As an advocate of women's issues for over thirty years, I am thrilled that we finally have a truly viable female candidate for president. I was one of the "second-stage" women who sat around kitchen tables and helped to create what became the modern women's movements, who held babies and cooked spaghetti while we plotted out legislative strategies, who went out into the public world to support our families always torn with guilt and hungry with ambition and visions for a different world.

It was women my age -- the 65 and over's -- who wanted all of our work to count last night in Iowa, women who don't want to die without seeing a woman president. Our generation could forgive the flaws, admire the competence and vow not to die without seeing the decades of our efforts amount to something historic that could make our changes permanent.

Yet women not only come in all races and classes but also ages -- and the variable of generation was a huge factor in last night's caucus. It was most apparent in young women, who supported Obama over Clinton by a 40% margin.

Young women are at the height of their power, and thanks to the second wave feminists who worked to pave the way -- women over 65 especially -- they have enjoyed a few years of reprieve from some of the issues of gender discrimination. On top of that, they still have the power of youthful beauty and desire.
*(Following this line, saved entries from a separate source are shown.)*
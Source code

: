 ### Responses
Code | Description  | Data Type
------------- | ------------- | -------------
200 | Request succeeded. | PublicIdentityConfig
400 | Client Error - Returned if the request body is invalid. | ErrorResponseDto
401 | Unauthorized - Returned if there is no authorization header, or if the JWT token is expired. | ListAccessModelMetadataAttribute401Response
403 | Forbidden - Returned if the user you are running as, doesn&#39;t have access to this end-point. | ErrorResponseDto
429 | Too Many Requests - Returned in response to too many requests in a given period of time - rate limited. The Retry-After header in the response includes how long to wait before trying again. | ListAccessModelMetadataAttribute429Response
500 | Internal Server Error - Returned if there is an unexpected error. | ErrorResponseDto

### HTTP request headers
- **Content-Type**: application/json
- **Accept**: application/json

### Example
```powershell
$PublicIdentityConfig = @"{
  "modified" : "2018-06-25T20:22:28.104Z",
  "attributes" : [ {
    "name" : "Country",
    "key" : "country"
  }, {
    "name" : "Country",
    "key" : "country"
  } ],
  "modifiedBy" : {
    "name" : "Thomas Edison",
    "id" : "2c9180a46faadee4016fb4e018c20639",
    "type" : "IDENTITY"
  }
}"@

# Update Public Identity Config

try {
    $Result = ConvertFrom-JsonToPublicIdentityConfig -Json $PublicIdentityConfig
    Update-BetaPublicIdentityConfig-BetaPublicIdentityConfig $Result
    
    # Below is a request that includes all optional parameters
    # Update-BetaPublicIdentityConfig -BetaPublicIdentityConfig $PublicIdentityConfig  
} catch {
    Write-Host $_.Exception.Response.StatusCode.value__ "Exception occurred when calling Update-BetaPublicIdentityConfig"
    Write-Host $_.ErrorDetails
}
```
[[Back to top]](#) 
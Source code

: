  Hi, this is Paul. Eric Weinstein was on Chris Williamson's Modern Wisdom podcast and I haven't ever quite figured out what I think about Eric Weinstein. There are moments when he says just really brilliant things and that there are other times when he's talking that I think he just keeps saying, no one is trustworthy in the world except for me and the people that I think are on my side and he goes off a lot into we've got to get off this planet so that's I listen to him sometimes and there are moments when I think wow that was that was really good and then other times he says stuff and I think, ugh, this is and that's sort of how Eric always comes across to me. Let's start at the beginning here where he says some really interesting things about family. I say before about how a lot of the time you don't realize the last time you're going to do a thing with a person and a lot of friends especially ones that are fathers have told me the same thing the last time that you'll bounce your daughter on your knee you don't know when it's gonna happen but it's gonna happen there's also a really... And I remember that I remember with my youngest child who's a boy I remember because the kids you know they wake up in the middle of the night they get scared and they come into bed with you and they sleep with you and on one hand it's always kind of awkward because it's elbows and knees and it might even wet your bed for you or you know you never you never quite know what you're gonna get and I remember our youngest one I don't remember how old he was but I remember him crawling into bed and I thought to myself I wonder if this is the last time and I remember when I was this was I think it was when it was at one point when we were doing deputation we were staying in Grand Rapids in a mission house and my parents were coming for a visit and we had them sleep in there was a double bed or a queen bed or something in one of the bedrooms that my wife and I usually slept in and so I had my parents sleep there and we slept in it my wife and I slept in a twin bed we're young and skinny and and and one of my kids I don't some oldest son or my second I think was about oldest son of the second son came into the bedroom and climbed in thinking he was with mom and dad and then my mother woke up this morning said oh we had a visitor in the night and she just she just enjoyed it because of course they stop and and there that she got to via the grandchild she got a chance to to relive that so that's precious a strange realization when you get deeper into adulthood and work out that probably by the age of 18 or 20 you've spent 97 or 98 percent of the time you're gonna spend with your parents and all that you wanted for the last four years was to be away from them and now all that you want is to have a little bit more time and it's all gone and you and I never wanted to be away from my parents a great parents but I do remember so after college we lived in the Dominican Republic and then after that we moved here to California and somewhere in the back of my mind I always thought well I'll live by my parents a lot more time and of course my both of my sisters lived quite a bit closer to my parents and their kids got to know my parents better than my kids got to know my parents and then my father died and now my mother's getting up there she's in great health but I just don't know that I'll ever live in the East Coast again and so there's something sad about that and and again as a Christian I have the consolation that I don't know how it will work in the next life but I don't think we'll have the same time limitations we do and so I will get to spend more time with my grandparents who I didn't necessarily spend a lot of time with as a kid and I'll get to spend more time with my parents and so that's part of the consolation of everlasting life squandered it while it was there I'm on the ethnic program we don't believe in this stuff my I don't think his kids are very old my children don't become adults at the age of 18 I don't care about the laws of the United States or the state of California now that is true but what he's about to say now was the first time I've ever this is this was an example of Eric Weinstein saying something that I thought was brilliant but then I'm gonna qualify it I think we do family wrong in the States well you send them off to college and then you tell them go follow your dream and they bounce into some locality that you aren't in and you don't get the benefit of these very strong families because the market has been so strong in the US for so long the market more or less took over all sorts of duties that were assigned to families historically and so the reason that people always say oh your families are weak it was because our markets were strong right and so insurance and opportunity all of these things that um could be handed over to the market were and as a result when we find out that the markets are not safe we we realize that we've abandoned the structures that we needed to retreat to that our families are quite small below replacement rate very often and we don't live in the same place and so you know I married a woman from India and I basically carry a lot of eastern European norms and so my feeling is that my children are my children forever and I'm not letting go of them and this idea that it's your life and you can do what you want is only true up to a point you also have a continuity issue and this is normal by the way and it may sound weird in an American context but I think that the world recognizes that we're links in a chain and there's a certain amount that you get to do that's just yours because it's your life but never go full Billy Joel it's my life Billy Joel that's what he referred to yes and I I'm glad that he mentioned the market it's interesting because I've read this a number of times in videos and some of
While I am sure that young women are grateful for Clinton's run and admire her, last night's caucus suggested that she doesn't represent the change that young women seek, because they believe, thanks to us, that that type of change has already happened.

Clinton's own cohort -- women 45-59 years old -- has experienced the discrimination, and they know the gender gap still exists. They see Clinton as representing them -- but they want her to represent them perfectly. They are not as willing to cut her slack for a vote they disapprove of or not being "know-able" precisely because they know that the world will hold Clinton, and any women with this kind of power, to standards twice as lofty as any man. Call it "internalized oppression" if you want -- these women know through their own experiences that she will be harshly judged, so they do it first and find her wanting.

Gender matters still, yet we act as if it is done.

Most of us who led the second wave came out of the civil rights movement. We were inspired by it, learned from it, and led where we could. I celebrate last night for a victory that we also feel, where our nation's troubled history with race, class and gender took an inspired turn for the better. That victory belongs to all of us, but as we celebrate we must remember there is still work to be done by and for women, as we are the group who cross "all of us" but still don't own "all of it".

The race isn't over by a long shot, but the issue of women supporting women is something this campaign can get us to cop to and think about.

Party will always trump gender, issues and values will and always should count first. But if we want to be a fully representative democracy, we have to look at the fact that as much as I celebrate and admire Barack Obama, a woman of his age and stage would not have had the opportunity to make this historic mark in Iowa. She would have been counted out long before she stood up.